ABOUT THIS EXERCISE -> Everything from the line containing "- **Focus** : Stabilisation, maintenabilité, performance" through the line containing "- **Focus** : UX, responsive, consultations" should be repeated exactly, and nothing else from the data.

(MATERIALS PROVIDED)

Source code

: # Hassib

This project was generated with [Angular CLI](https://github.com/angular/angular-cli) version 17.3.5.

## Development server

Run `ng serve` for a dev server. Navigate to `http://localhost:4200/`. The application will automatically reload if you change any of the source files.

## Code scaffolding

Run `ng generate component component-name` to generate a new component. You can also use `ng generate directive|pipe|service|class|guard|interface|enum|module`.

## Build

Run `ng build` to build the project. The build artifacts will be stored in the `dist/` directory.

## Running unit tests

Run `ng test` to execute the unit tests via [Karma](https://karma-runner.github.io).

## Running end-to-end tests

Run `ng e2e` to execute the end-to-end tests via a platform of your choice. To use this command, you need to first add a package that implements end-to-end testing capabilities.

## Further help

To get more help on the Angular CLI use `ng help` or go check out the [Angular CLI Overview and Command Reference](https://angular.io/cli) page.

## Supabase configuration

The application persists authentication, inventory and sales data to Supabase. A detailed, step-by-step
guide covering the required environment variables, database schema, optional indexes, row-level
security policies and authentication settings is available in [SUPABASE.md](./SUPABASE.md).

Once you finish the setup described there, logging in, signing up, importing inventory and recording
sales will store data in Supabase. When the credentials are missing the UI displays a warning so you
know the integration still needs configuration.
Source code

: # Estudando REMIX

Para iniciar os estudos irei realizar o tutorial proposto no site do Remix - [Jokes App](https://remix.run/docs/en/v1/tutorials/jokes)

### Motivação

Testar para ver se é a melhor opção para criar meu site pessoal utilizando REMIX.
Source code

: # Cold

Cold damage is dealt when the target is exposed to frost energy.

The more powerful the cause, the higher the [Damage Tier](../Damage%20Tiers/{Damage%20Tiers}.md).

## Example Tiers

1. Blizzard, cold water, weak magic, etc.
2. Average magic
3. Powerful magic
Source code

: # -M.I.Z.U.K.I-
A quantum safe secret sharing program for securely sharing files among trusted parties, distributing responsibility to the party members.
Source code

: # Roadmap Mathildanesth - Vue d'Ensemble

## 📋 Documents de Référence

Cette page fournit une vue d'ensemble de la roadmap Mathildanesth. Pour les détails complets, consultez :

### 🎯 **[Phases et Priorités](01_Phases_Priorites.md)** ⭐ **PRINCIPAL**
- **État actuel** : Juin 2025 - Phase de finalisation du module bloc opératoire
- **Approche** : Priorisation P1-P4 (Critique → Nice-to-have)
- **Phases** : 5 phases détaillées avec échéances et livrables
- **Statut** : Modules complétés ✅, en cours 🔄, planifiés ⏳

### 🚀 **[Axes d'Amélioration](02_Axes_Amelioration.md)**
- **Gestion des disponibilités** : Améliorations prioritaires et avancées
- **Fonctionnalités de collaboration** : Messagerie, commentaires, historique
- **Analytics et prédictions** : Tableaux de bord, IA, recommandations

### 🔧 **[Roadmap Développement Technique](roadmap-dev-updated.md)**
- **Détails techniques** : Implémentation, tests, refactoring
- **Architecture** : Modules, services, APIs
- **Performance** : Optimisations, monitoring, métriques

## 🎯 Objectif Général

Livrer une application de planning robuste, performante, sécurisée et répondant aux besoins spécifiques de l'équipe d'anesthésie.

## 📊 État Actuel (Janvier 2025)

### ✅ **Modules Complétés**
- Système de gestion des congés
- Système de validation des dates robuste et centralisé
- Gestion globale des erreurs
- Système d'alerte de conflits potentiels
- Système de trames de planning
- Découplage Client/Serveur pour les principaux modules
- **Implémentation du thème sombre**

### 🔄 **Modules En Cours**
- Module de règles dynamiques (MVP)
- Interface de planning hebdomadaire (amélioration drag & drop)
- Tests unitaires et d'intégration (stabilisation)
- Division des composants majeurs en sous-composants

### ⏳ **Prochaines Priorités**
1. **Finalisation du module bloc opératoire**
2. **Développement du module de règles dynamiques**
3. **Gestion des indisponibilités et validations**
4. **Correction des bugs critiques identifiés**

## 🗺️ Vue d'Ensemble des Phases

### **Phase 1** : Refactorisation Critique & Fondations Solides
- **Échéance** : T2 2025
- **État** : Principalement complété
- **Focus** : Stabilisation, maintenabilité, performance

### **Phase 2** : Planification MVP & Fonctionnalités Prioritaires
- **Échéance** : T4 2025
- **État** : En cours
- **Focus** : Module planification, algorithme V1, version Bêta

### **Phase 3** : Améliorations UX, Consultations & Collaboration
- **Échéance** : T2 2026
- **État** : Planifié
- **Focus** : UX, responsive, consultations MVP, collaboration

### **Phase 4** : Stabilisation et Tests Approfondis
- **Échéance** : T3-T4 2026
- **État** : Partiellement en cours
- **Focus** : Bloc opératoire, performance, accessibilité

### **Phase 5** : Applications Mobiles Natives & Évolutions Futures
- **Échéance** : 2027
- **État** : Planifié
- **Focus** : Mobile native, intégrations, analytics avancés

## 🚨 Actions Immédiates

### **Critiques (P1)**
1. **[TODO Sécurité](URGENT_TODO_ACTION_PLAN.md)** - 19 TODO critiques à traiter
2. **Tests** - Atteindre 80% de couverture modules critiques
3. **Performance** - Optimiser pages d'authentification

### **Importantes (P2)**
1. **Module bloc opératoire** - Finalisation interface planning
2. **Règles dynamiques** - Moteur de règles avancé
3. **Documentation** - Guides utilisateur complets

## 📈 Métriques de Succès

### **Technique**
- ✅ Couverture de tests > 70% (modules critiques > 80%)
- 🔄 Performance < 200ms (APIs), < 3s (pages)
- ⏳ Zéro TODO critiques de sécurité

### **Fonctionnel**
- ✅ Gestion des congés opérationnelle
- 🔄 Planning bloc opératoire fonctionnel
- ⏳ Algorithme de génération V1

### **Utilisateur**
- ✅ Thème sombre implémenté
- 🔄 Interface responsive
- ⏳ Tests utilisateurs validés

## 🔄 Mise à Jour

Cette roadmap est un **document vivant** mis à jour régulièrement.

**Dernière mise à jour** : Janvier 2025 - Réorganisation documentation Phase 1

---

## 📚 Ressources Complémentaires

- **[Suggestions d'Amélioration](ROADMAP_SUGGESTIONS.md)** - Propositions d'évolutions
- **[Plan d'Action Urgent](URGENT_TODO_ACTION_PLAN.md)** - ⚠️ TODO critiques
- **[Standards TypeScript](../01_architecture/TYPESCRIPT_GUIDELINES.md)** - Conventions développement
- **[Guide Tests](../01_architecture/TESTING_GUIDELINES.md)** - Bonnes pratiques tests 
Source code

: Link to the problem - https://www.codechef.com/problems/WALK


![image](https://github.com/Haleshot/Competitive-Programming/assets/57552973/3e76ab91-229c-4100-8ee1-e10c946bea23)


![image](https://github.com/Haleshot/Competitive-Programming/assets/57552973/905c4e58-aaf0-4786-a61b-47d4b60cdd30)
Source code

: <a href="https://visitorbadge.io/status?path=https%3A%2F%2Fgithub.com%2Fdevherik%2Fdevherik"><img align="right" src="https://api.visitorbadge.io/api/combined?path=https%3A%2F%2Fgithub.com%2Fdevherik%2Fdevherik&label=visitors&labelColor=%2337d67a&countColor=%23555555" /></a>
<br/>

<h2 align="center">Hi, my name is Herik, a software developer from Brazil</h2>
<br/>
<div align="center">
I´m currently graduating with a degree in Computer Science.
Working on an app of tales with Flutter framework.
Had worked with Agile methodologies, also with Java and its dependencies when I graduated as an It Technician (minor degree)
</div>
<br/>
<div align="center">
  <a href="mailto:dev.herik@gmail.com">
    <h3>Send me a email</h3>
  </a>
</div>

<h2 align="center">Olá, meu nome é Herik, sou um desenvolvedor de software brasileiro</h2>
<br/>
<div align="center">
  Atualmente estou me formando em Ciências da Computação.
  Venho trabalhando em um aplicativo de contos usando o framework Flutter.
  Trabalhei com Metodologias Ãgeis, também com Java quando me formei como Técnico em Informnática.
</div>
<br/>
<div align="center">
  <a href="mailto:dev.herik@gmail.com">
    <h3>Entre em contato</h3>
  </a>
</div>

(End MATERIALS PROVIDED)

REPLY TO THE EXERCISE ->
- **Focus** : Stabilisation, maintenabilité, performance

### **Phase 2** : Planification MVP & Fonctionnalités Prioritaires
- **Échéance** : T4 2025
- **État** : En cours
- **Focus** : Module planification, algorithme V1, version Bêta

### **Phase 3** : Améliorations UX, Consultations & Collaboration
- **Échéance** : T2 2026
- **État** : Planifié
- **Focus** : UX, responsive, consultations MVP, collaboration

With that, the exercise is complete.